The polling was undertaken by think tank The German Marshall Fund of the United States (GMF), as part of a wide-ranging annual report on global trends, The Local has reported. For the first time it included a question on whether the EU should accommodate London’s demands for reform or risk Britain pulling out of the Union. The question was prompted by British Prime Minister David Cameron’s plans to push for renegotiation ahead of a referendum on British membership of the EU in 2017.
Citizens of eleven countries, including France, Britain, Germany, Italy and Poland were quizzed, but only the French favoured Britain leaving: 42 percent thought that London’s demands should be met, whereas 52 percent thought Britain should instead leave the EU. The Dutch were also fairly ambivalent, with just 45 percent saying Britain should be able to renegotiate, but fewer, 40 percent, thought that a British exit was preferable.
In a result that will worry strong proponents of a UK exit, the British respondents were the most in favour of renegotiation, with 57 percent saying that Brussels should negotiate with London. Just 35 percent of Brits were in favour of Britain leaving the EU outright.
Earlier this year, former French Prime Minister Michel Rocard, who served under François Mitterand, called for Britain to leave the Union saying that Britain was the cause of all of the EU’s problems. “Britain is a great country that has always refused to allow Europe to interfere in its affairs. It has blocked any further integration,” he told Trombinoscope, a French parliamentary magazine.
“If they go, it becomes possible to respond to the needs of governing in Europe. Even Germany realises this and demands it. I hope for it a lot because they have prevented it from developing, they killed it.”
He went on to tell the magazine that it was clear that the British people had had enough of the EU, but that it was clear that they were being prevented from leaving by an elite political and financial class.
The French government has previously made it clear that it is in favour of Britain staying within the EU – but not at any cost, suggesting that Cameron will find it difficult to secure French support for all but the most insignificant of alterations to the Union.
Speaking in early 2013, the French foreign minister Laurent Fabius told JDD: “If you give in to the demands of the British Conservatives, the ball of wool will unravel, Europe will fray. We will not resolve our problems by having a self-service or à la carte Europe. On the contrary.”
The GMF poll also asked whether people thought membership of the EU had been beneficial for their country, and for the first time attempted to unravel people’s reasons for supporting or opposing EU membership, by asking: “Why is membership of the EU a good / bad thing?”
The Germans were most supportive of EU membership, with 76 percent believing it to be beneficial, against just 21 percent who did not agree. The Brits were the most sceptical, but the majority of Brits still thought that on balance membership was a good thing: 51 percent thought that membership had been beneficial, against 40 percent who thought that it had not. None of the countries surveyed showed a majority for people believing that EU membership had not been beneficial.

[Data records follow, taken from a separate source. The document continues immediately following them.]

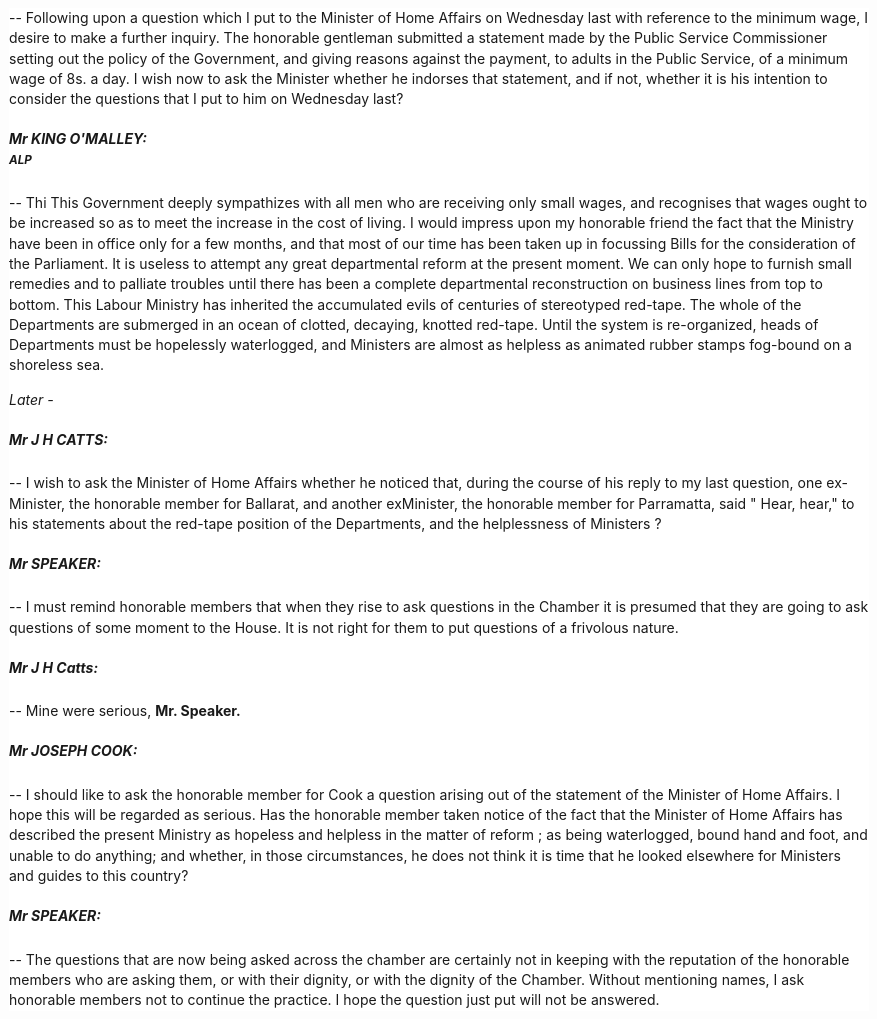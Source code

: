 -- Following upon a question which I put to the Minister of Home Affairs on Wednesday last with reference to the minimum wage, I desire to make a further inquiry. The honorable gentleman submitted a statement made by the Public Service Commissioner setting out the policy of the Government, and giving reasons against the payment, to adults in the Public Service, of a minimum wage of 8s. a day. I wish now to ask the Minister whether he indorses that statement, and if not, whether it is his intention to consider the questions that I put to him on Wednesday last? 

##### Mr KING O'MALLEY:<br><small class="text-muted">ALP</small>

-- Thi This Government deeply sympathizes with all men who are receiving only small wages, and recognises that wages ought to be increased so as to meet the increase in the cost of living. I would impress upon my honorable friend the fact that the Ministry have been in office only for a few months, and that most of our time has been taken up in focussing Bills for the consideration of the Parliament. It is useless to attempt any great departmental reform at the present moment. We can only hope to furnish small remedies and to palliate troubles until there has been a complete departmental reconstruction on business lines from top to bottom. This Labour Ministry has inherited the accumulated evils of centuries of stereotyped red-tape. The whole of the Departments are submerged in an ocean of clotted, decaying, knotted red-tape. Until the system is re-organized, heads of Departments must be hopelessly waterlogged, and Ministers are almost as helpless as animated rubber stamps fog-bound on a shoreless sea. 


 *Later -* 


##### Mr J H CATTS:

-- I wish to ask the Minister of Home Affairs whether he noticed that, during the course of his reply to my last question, one ex-Minister, the honorable member for Ballarat, and another exMinister, the honorable member for Parramatta, said " Hear, hear," to his statements about the red-tape position of the Departments, and the helplessness of Ministers ? 

##### Mr SPEAKER:

-- I must remind honorable members that when they rise to ask questions in the Chamber it is presumed that they are going to ask questions of some moment to the House. It is not right for them to put questions of a frivolous nature. 

##### Mr J H Catts:

--  Mine were serious,  **Mr. Speaker.** 

##### Mr JOSEPH COOK:

-- I should like to ask the honorable member for Cook a question arising out of the statement of the Minister of Home Affairs. I hope this will be regarded as serious. Has the honorable member taken notice of the fact that the Minister of Home Affairs has described the present Ministry as hopeless and helpless in the matter of reform ; as being waterlogged, bound hand and foot, and unable to do anything; and whether, in those circumstances, he does not think it is time that he looked elsewhere for Ministers and guides to this country? 

##### Mr SPEAKER:

-- The questions that are now being asked across the chamber are certainly not in keeping with the reputation of the honorable members who are asking them, or with their dignity, or with the dignity of the Chamber. Without mentioning names, I ask honorable members not to continue the practice. I hope the question just put will not be answered.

And when asked why, the majority said that the EU was a good thing because it was “a community of democracies that should work together”. Across the eleven countries 31 percent agreed with that statement, with those in Italy agreeing most strongly. Twenty-seven percent said that free movement was the main advantage, whilst 19 percent believed that the EU had brought peace to the continent.
However, 45 percent of respondents thought that the EU had harmed their country’s economy, and 23 percent thought that the EU institutions had too much authority.